The long rains and short days have set in, and I’ve settled in for winter hibernation. Well, I guess it’s not exactly hibernation, but I’m definitely spending more time inside than I do doing the warmer, drier months here in Portland. With all the inside time comes more than a few episodes of my favorite TV shows, and this year I’ve started noticing all the disparities between my experience of motherhood and the view of TV moms on the small screen.
Here are a few things I’ve noticed about TV moms vs me:
- Kids don’t play in the other room quietly for hours on end.
Have you ever noticed how much alone time TV moms seem to have? If it’s inconvenient to the plot line, writers just have the kids hanging out in the other room or “sleeping” off screen. My kids never do that! Sure, they play independently, but they also ask me approximately fifty million questions each hour, so they’re rarely ever in another room from me.
- Labor doesn’t always start with water breaking.

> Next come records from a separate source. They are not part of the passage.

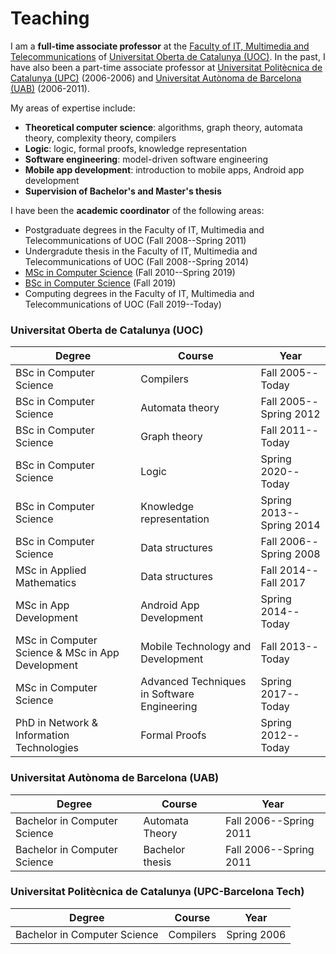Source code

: # Teaching

I am a **full-time associate professor** at the [Faculty of IT, Multimedia and Telecommunications](https://www.uoc.edu/portal/en/estudis_arees/informatica_multimedia_telecomunicacio/index.html) of  [Universitat Oberta de Catalunya (UOC)](https://www.uoc.edu).
In the past, I have also been a part-time associate professor at  [Universitat Politècnica de Catalunya (UPC)](https://www.upc.edu) (2006-2006) and [Universitat Autònoma de Barcelona (UAB)](https://www.uab.es) (2006-2011).

My areas of expertise include:
- **Theoretical computer science**: algorithms, graph theory, automata theory, complexity theory, compilers
- **Logic**: logic, formal proofs, knowledge representation 
- **Software engineering**: model-driven software engineering 
- **Mobile app development**: introduction to mobile apps, Android app development
- **Supervision of Bachelor's and Master's thesis**

I have been the **academic coordinator** of the following areas:
- Postgraduate degrees in the Faculty of IT, Multimedia and Telecommunications of UOC (Fall 2008--Spring 2011)
- Undergradute thesis in the Faculty of IT, Multimedia and Telecommunications of UOC (Fall 2008--Spring 2014)
- [MSc in Computer Science](https://estudios.uoc.edu/es/masters-universitarios/ingenieria-informatica/presentacion) (Fall 2010--Spring 2019)
- [BSc in Computer Science](https://estudios.uoc.edu/es/grados/ingenieria-informatica/presentacion) (Fall 2019)
- Computing degrees in the Faculty of IT, Multimedia and Telecommunications of UOC (Fall 2019--Today)

### Universitat Oberta de Catalunya (UOC)

| Degree | Course | Year |
| --- | --- | --- |
| BSc in Computer Science   | Compilers           | Fall 2005--Today |
| BSc in Computer Science   | Automata theory     | Fall 2005--Spring 2012 |
| BSc in Computer Science   | Graph theory        | Fall 2011--Today  |
| BSc in Computer Science   | Logic               | Spring 2020--Today |
| BSc in Computer Science   | Knowledge representation | Spring 2013--Spring 2014 |
| BSc in Computer Science   | Data structures     | Fall 2006--Spring 2008 |
| MSc in Applied Mathematics| Data structures     | Fall 2014--Fall 2017 |
| MSc in App Development| Android App Development | Spring 2014--Today |
| MSc in Computer Science & MSc in App Development| Mobile Technology and Development | Fall 2013--Today|
| MSc in Computer Science   | Advanced Techniques in Software Engineering | Spring 2017--Today |
| PhD in Network & Information Technologies | Formal Proofs | Spring 2012--Today |

### Universitat Autònoma de Barcelona (UAB)

| Degree | Course | Year |
| --- | --- | --- |
| Bachelor in Computer Science | Automata Theory | Fall 2006--Spring 2011 |
| Bachelor in Computer Science | Bachelor thesis | Fall 2006--Spring 2011 |

### Universitat Politècnica de Catalunya (UPC-Barcelona Tech)

| Degree | Course | Year |
| --- | --- | --- |
| Bachelor in Computer Science | Compilers | Spring 2006 |


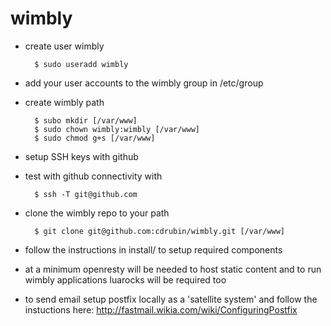 wimbly
======

- create user wimbly

        $ sudo useradd wimbly


- add your user accounts to the wimbly group in /etc/group

- create wimbly path

        $ subo mkdir [/var/www]
        $ sudo chown wimbly:wimbly [/var/www]
        $ sudo chmod g+s [/var/www]


- setup SSH keys with github
- test with github connectivity with

        $ ssh -T git@github.com

- clone the wimbly repo to your path

        $ git clone git@github.com:cdrubin/wimbly.git [/var/www]

- follow the instructions in install/ to setup required components
- at a minimum openresty will be needed to host static content and to run wimbly applications luarocks will be required too

- to send email setup postfix locally as a 'satellite system' and follow the instuctions here: http://fastmail.wikia.com/wiki/ConfiguringPostfix
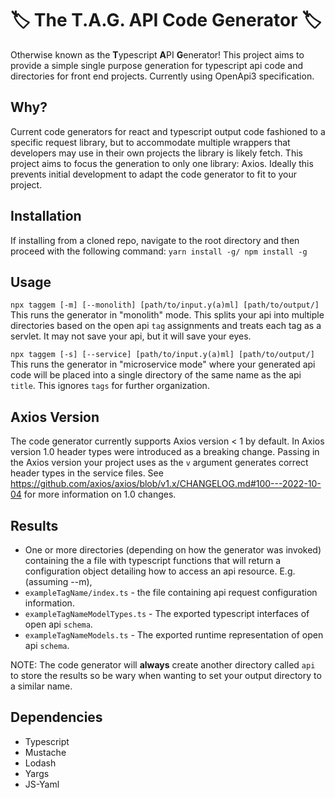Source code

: # 🏷️ The T.A.G. API Code Generator 🏷️

Otherwise known as the **T**ypescript **A**PI **G**enerator!
This project aims to provide a simple single purpose generation for typescript api code and directories for front end projects. Currently using OpenApi3 specification.

## Why?

Current code generators for react and typescript output code fashioned to a specific request library, but to accommodate multiple wrappers that developers may use in their own projects the library is likely fetch. This project aims to focus the generation to only one library: Axios. Ideally this prevents initial development to adapt the code generator to fit to your project.

## Installation

If installing from a cloned repo, navigate to the root directory and then proceed with the following command:
`yarn install -g/ npm install -g`

## Usage

`npx taggem [-m] [--monolith] [path/to/input.y(a)ml] [path/to/output/]`
This runs the generator in "monolith" mode.
This splits your api into multiple directories based on the open api `tag` assignments and
treats each tag as a servlet. It may not save your api, but it will save your eyes.

`npx taggem [-s] [--service] [path/to/input.y(a)ml] [path/to/output/]`
This runs the generator in "microservice mode" where your generated api code will be placed into a single directory of the same name as the api `title`. This ignores `tags` for further organization.

## Axios Version

The code generator currently supports Axios version < 1 by default. In Axios version 1.0 header types were introduced as a breaking change. Passing in the Axios version your project uses as the `v` argument generates correct header types in the service files. See https://github.com/axios/axios/blob/v1.x/CHANGELOG.md#100---2022-10-04 for more information on 1.0 changes.

## Results

-   One or more directories (depending on how the generator was invoked) containing the a file with typescript functions that will return a configuration object detailing how to access an api resource. E.g. (assuming -\-m),
-   `exampleTagName/index.ts` - the file containing api request configuration information.
-   `exampleTagNameModelTypes.ts` - The exported typescript interfaces of open api `schema`.
-   `exampleTagNameModels.ts` - The exported runtime representation of open api `schema`.

NOTE: The code generator will **always** create another directory called `api` to store the results so be wary when wanting to set your output directory to a similar name.

## Dependencies

-   Typescript
-   Mustache
-   Lodash
-   Yargs
-   JS-Yaml

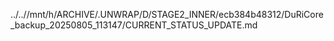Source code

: ../..//mnt/h/ARCHIVE/.UNWRAP/D/STAGE2_INNER/ecb384b48312/DuRiCore_backup_20250805_113147/CURRENT_STATUS_UPDATE.md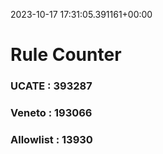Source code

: 2023-10-17 17:31:05.391161+00:00
# Rule Counter 
 ### UCATE : 393287

 ### Veneto : 193066

 ### Allowlist : 13930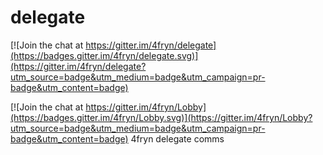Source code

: # delegate

[![Join the chat at https://gitter.im/4fryn/delegate](https://badges.gitter.im/4fryn/delegate.svg)](https://gitter.im/4fryn/delegate?utm_source=badge&utm_medium=badge&utm_campaign=pr-badge&utm_content=badge)

[![Join the chat at https://gitter.im/4fryn/Lobby](https://badges.gitter.im/4fryn/Lobby.svg)](https://gitter.im/4fryn/Lobby?utm_source=badge&utm_medium=badge&utm_campaign=pr-badge&utm_content=badge)
4fryn delegate comms
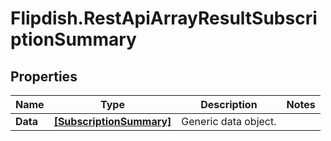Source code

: # Flipdish.RestApiArrayResultSubscriptionSummary

## Properties
Name | Type | Description | Notes
------------ | ------------- | ------------- | -------------
**Data** | [**[SubscriptionSummary]**](SubscriptionSummary.md) | Generic data object. | 


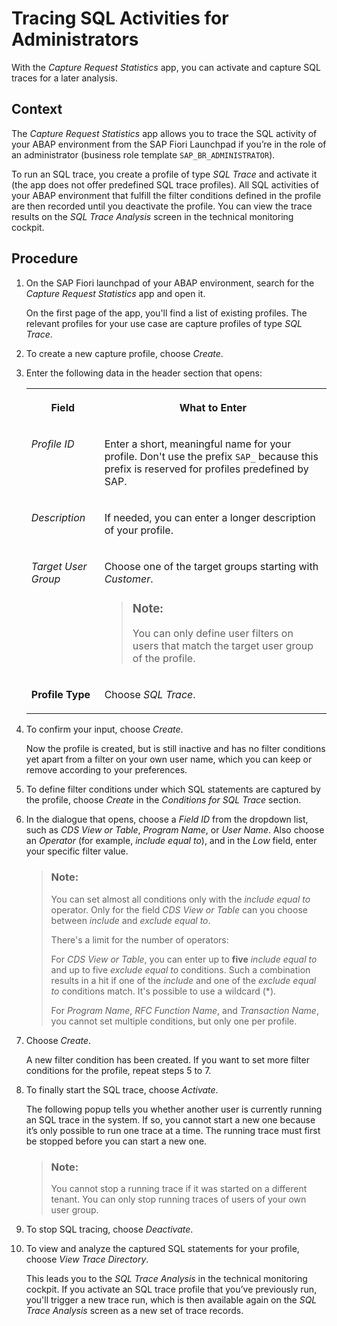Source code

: <!-- loio28c007c38bc84de6b4ebb685249f0d59 -->

# Tracing SQL Activities for Administrators

With the *Capture Request Statistics* app, you can activate and capture SQL traces for a later analysis.



## Context

The *Capture Request Statistics* app allows you to trace the SQL activity of your ABAP environment from the SAP Fiori Launchpad if you’re in the role of an administrator \(business role template `SAP_BR_ADMINISTRATOR`\).

To run an SQL trace, you create a profile of type *SQL Trace* and activate it \(the app does not offer predefined SQL trace profiles\). All SQL activities of your ABAP environment that fulfill the filter conditions defined in the profile are then recorded until you deactivate the profile. You can view the trace results on the *SQL Trace Analysis* screen in the technical monitoring cockpit.



## Procedure

1.  On the SAP Fiori launchpad of your ABAP environment, search for the *Capture Request Statistics* app and open it.

    On the first page of the app, you'll find a list of existing profiles. The relevant profiles for your use case are capture profiles of type *SQL Trace*.

2.  To create a new capture profile, choose *Create*.

3.  Enter the following data in the header section that opens:


    <table>
    <tr>
    <th valign="top">

    Field


    
    </th>
    <th valign="top">

    What to Enter


    
    </th>
    </tr>
    <tr>
    <td valign="top">
    
    *Profile ID*


    
    </td>
    <td valign="top">
    
    Enter a short, meaningful name for your profile. Don't use the prefix `SAP_` because this prefix is reserved for profiles predefined by SAP.


    
    </td>
    </tr>
    <tr>
    <td valign="top">
    
    *Description*


    
    </td>
    <td valign="top">
    
    If needed, you can enter a longer description of your profile.


    
    </td>
    </tr>
    <tr>
    <td valign="top">
    
    *Target User Group*


    
    </td>
    <td valign="top">
    
    Choose one of the target groups starting with *Customer*.

    > ### Note:  
    > You can only define user filters on users that match the target user group of the profile.


    
    </td>
    </tr>
    <tr>
    <td valign="top">
    
    **Profile Type**


    
    </td>
    <td valign="top">
    
    Choose *SQL Trace*.


    
    </td>
    </tr>
    </table>
    
4.  To confirm your input, choose *Create*.

    Now the profile is created, but is still inactive and has no filter conditions yet apart from a filter on your own user name, which you can keep or remove according to your preferences.

5.  To define filter conditions under which SQL statements are captured by the profile, choose *Create* in the *Conditions for SQL Trace* section.

6.  In the dialogue that opens, choose a *Field ID* from the dropdown list, such as *CDS View or Table*, *Program Name*, or *User Name*. Also choose an *Operator* \(for example, *include equal to*\), and in the *Low* field, enter your specific filter value.

    > ### Note:  
    > You can set almost all conditions only with the *include equal to* operator. Only for the field *CDS View or Table* can you choose between *include* and *exclude equal to*.
    > 
    > There's a limit for the number of operators:
    > 
    > For *CDS View or Table*, you can enter up to **five** *include equal to* and up to five *exclude equal to* conditions. Such a combination results in a hit if one of the *include* and one of the *exclude equal to* conditions match. It's possible to use a wildcard \(\*\).
    > 
    > For *Program Name*, *RFC Function Name*, and *Transaction Name*, you cannot set multiple conditions, but only one per profile.

7.  Choose *Create*.

    A new filter condition has been created. If you want to set more filter conditions for the profile, repeat steps 5 to 7.

8.  To finally start the SQL trace, choose *Activate*.

    The following popup tells you whether another user is currently running an SQL trace in the system. If so, you cannot start a new one because it’s only possible to run one trace at a time. The running trace must first be stopped before you can start a new one.

    > ### Note:  
    > You cannot stop a running trace if it was started on a different tenant. You can only stop running traces of users of your own user group.

9.  To stop SQL tracing, choose *Deactivate*.

10. To view and analyze the captured SQL statements for your profile, choose *View Trace Directory*.

    This leads you to the *SQL Trace Analysis* in the technical monitoring cockpit. If you activate an SQL trace profile that you’ve previously run, you'll trigger a new trace run, which is then available again on the *SQL Trace Analysis* screen as a new set of trace records.


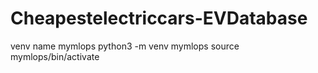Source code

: # Cheapestelectriccars-EVDatabase
venv name mymlops
python3 -m venv mymlops
source mymlops/bin/activate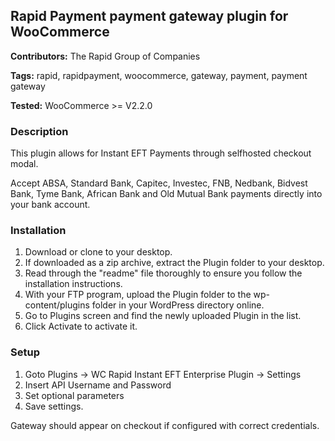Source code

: ## Rapid Payment payment gateway plugin for WooCommerce

**Contributors:** The Rapid Group of Companies

**Tags:** rapid, rapidpayment, woocommerce, gateway, payment, payment gateway

**Tested:** WooCommerce >= V2.2.0

### Description

This plugin allows for Instant EFT Payments through selfhosted checkout modal.

Accept ABSA, Standard Bank, Capitec, Investec, FNB, Nedbank, Bidvest Bank, Tyme Bank, African Bank and Old Mutual Bank payments directly into your bank account.

### Installation

1. Download or clone to your desktop.
2. If downloaded as a zip archive, extract the Plugin folder to your desktop.
3. Read through the "readme" file thoroughly to ensure you follow the installation instructions.
4. With your FTP program, upload the Plugin folder to the wp-content/plugins folder in your WordPress directory online.
5. Go to Plugins screen and find the newly uploaded Plugin in the list.
6. Click Activate to activate it.

### Setup

1. Goto Plugins -> WC Rapid Instant EFT Enterprise Plugin -> Settings
2. Insert API Username and Password
3. Set optional parameters
4. Save settings. 

Gateway should appear on checkout if configured with correct credentials.

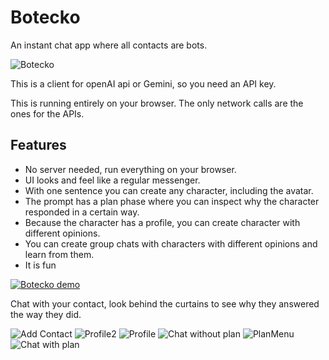 # Botecko
An instant chat app where all contacts are bots.

![Botecko](https://raw.githubusercontent.com/beothorn/Botecko/main/screenshots/logo.png)

This is a client for openAI api or Gemini, so you need an API key.  

This is running entirely on your browser. The only network calls are the ones for the APIs.  

## Features  
 
- No server needed, run everything on your browser.  
- UI looks and feel like a regular messenger.    
- With one sentence you can create any character, including the avatar.  
- The prompt has a plan phase where you can inspect why the character responded in a certain way.
- Because the character has a profile, you can create character with different opinions.  
- You can create group chats with characters with different opinions and learn from them.  
- It is fun

[![Botecko demo](//img.youtube.com/vi/T5jF57Luoh4/0.jpg)](//www.youtube.com/watch?v=T5jF57Luoh4 "Botecko demo")

Chat with your contact, look behind the curtains to see why they answered the way they did.  

![Add Contact](https://raw.githubusercontent.com/beothorn/Botecko/main/screenshots/addContact.png)
![Profile2](https://raw.githubusercontent.com/beothorn/Botecko/main/screenshots/profile2.png)
![Profile](https://raw.githubusercontent.com/beothorn/Botecko/main/screenshots/profile.png)
![Chat without plan](https://raw.githubusercontent.com/beothorn/Botecko/main/screenshots/chatNotPlan.png)
![PlanMenu](https://raw.githubusercontent.com/beothorn/Botecko/main/screenshots/planMenu.png)
![Chat with plan](https://raw.githubusercontent.com/beothorn/Botecko/main/screenshots/chatWithPlan.png)
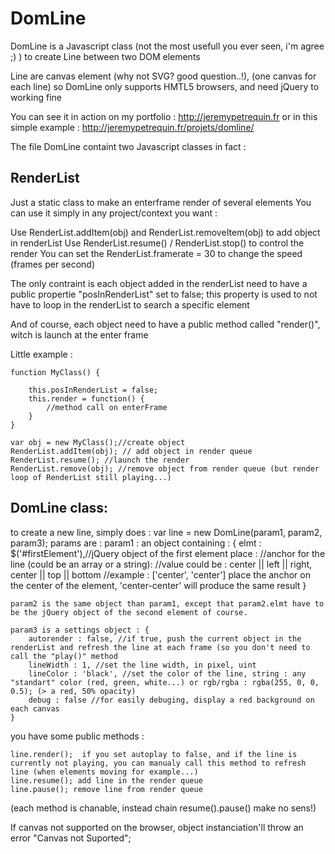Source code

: DomLine
=============
DomLine is a Javascript class (not the most usefull you ever seen, i'm agree ;) ) to create Line between two DOM elements

Line are canvas element (why not SVG? good question..!), (one canvas for each line) so DomLine only supports HMTL5 browsers, and need jQuery to working fine

You can see it in action on my portfolio : http://jeremypetrequin.fr
or in this simple example : http://jeremypetrequin.fr/projets/domline/


The file DomLine containt two Javascript classes in fact :

RenderList 
---------

Just a static class to make an enterframe render of several elements
You can use it simply in any project/context you want : 

Use RenderList.addItem(obj) and RenderList.removeItem(obj) to add object in renderList
Use RenderList.resume() / RenderList.stop() to control the render
You can set the RenderList.framerate = 30 to change the speed (frames per second)

The only contraint is each object added in the renderList need to have a public propertie "posInRenderList" set to false;
this property is used to not have to loop in the renderList to search a specific element

And of course, each object need to have a public method called "render()", witch is launch at the enter frame

Little example :

    function MyClass() {

        this.posInRenderList = false;
        this.render = function() {
            //method call on enterFrame
        }   
    }

    var obj = new MyClass();//create object
    RenderList.addItem(obj); // add object in render queue
    RenderList.resume(); //launch the render
    RenderList.remove(obj); //remove object from render queue (but render loop of RenderList still playing...)

DomLine class:
-------------

to create a new line, simply does :
    var line = new DomLine(param1, param2, param3);
params are :
    param1 : an object containing : {
        elmt : $('#firstElement'),//jQuery object of the first element 
        place : //anchor for the line (could be an array or a string):
                    //value could be : center || left || right, center || top || bottom
                    //example : ['center', 'center'] place the anchor on the center of the element, 'center-center' will produce the same result
    }

    param2 is the same object than param1, except that param2.elmt have to be the jQuery object of the second element of course.

    param3 is a settings object : {
        autorender : false, //if true, push the current object in the renderList and refresh the line at each frame (so you don't need to call the "play()" method
        lineWidth : 1, //set the line width, in pixel, uint
        lineColor : 'black', //set the color of the line, string : any "standart" color (red, green, white...) or rgb/rgba : rgba(255, 0, 0, 0.5); (> a red, 50% opacity)
        debug : false //for easily debuging, display a red background on each canvas
    }

you have some public methods :

    line.render();  if you set autoplay to false, and if the line is currently not playing, you can manualy call this method to refresh line (when elements moving for example...)
    line.resume(); add line in the render queue
    line.pause(); remove line from render queue

(each method is chanable, instead chain resume().pause() make no sens!)

If canvas not supported on the browser, object instanciation'll throw an error "Canvas not Suported";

It seems like every birth on TV begins with the pregnant mom saying, “Oops, I think I peed myself,” and everyone around her runs around like the sky is falling to get her to the hospital. With my first daughter, born by C-section, my water never broke on its own, and with my second daughter, my water broke during my third push. I’m not alone; in fact, only 15 % of labors begin with water breaking.
- ‘Mom guilt’ isn’t exclusively for moms who work outside the home.
Many story lines feature new TV moms struggling with guilt of going back to work, but rarely is ‘mom guilt‘ included in all its complexity. As a mom who has returned to work when my first daughter was three months-old, taking maternity leave during her last year before kindergarten, and then staying home with my 22-month-old since she was born, I can say that no choice feels like the right one. It is not the exclusive property of working moms to feel like they are shorting their kids by something they are doing. TV mom, Dr. Bailey on Grey’s Anatomy gets it right when she says, “That feeling? That’s because you’re a parent. Eventually it mostly goes away, but some of it sticks around forever.”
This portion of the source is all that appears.